Women's rights organisation in Vanuatu

Vanuatu Women's Centre (VWC) is a women's rights organisation in Vanuatu, which provides services and support for women who are survivors of domestic violence.

== History ==
The Vanuatu Women's Centre was founded in 1992 in order to provide support and advocacy for women who experienced domestic violence. The women responsible for the foundation of the organisation were Merilyn Tahi, Elizabeth Mermer and Janet Boedovo.

== Organisation ==
As of 2015, the VWC consisted of a national centre in Port Vila, as well as three branches in different provinces. In 2015 it led a network of thirty-seven local committees (CAVAWs) active in the fight against violence against women. By 2019 the number of CAVAWs had grown to forty-five. In 2020 the VWC employed fifty staff.

== Initiatives ==
The VWC campaigned in 2005 for the Vanuatu Parliament to ratify the Family Protection Bill after a ten-year process of consultation with communities. Between 2015 and 2017, the VWC facilitated 87% of all family protection orders issued under the act.

In 2009 the VWC conducted the Vanuatu National Survey on Women’s Lives and Family Relationships, which was the first national survey in Vanuatu aimed at uncovering what people thought about issues relating to women's human rights. It aimed to identify a benchmark for the experiences of domestic violence in the country, as well as recording the effects of gender-based violence on women and children. It also aimed to identify coping strategies that women use, risk and protective factors within communities, as well as the implications of and need for support services. The survey discovered that 60% of women from Vanuatu had experienced violence against them during their lifetime and 44% had experienced it in the previous twelve months.

The VWC began to provide training for the Vanuatu Police Force in 2014. This training was designed to not just build awareness of violence against women, but to encourage male police officers to refer survivors of violence to the VWC for support.

In the aftermath of Cyclone Pam in 2015, the VWC began a new partnership with ActionAid Australia to provide support, sanitary supplies, and safe spaces for women displaced by the disaster, as a component of emergency disaster relief in Vanuatu.

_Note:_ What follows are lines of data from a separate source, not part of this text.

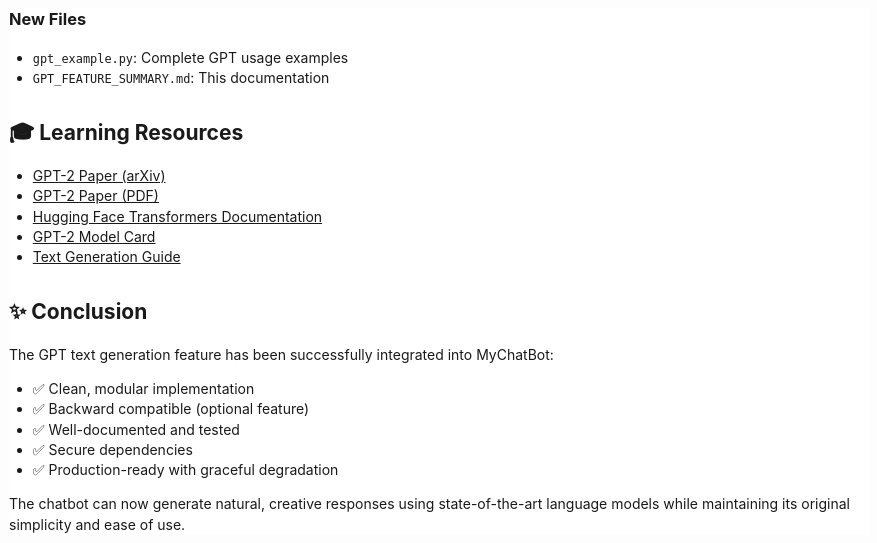 ### New Files
- `gpt_example.py`: Complete GPT usage examples
- `GPT_FEATURE_SUMMARY.md`: This documentation

## 🎓 Learning Resources

- [GPT-2 Paper (arXiv)](https://arxiv.org/abs/1808.10472)
- [GPT-2 Paper (PDF)](https://d4mucfpksywv.cloudfront.net/better-language-models/language_models_are_unsupervised_multitask_learners.pdf)
- [Hugging Face Transformers Documentation](https://huggingface.co/docs/transformers/)
- [GPT-2 Model Card](https://huggingface.co/gpt2)
- [Text Generation Guide](https://huggingface.co/docs/transformers/main/en/tasks/language_modeling)

## ✨ Conclusion

The GPT text generation feature has been successfully integrated into MyChatBot:

- ✅ Clean, modular implementation
- ✅ Backward compatible (optional feature)
- ✅ Well-documented and tested
- ✅ Secure dependencies
- ✅ Production-ready with graceful degradation

The chatbot can now generate natural, creative responses using state-of-the-art language models while maintaining its original simplicity and ease of use.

The provision of counselling for women in Vanuatu is a major aspect of VWC's work and in the 2018 financial year alone it provided 6574 sessions for 1811 clients.

The VWC became involved in efforts to support communities in the aftermath of Cyclone Harold in April 2020. Counsellors travelled to where women who were affected lived, as well as supporting women who had been made homeless by the storm. This work highlighted that for many women in rural areas, domestic violence is still common. In November 2020 a new telephone helpline for women experiencing domestic violence was launched by the VWC. The helpline is free to call and also offers support and counselling to women and girls who are experiencing other forms of trauma.

== Awards ==
Merilyn Tahi was presented with the fortieth Commonwealth Point of Light Award, which she accepted on behalf of the VWC.

== Historiography ==
During the 1990s the organisation had to strike a careful balance between its work as a women's rights organisation and resisting the label of 'feminist' due to anti-Western attitudes towards feminism in Vanuatu, which were described by anthropologist, Bronwen Douglas, in the following way: "feminism and activist remain dirty words, laden with connotations of heartless globalization and irreligion".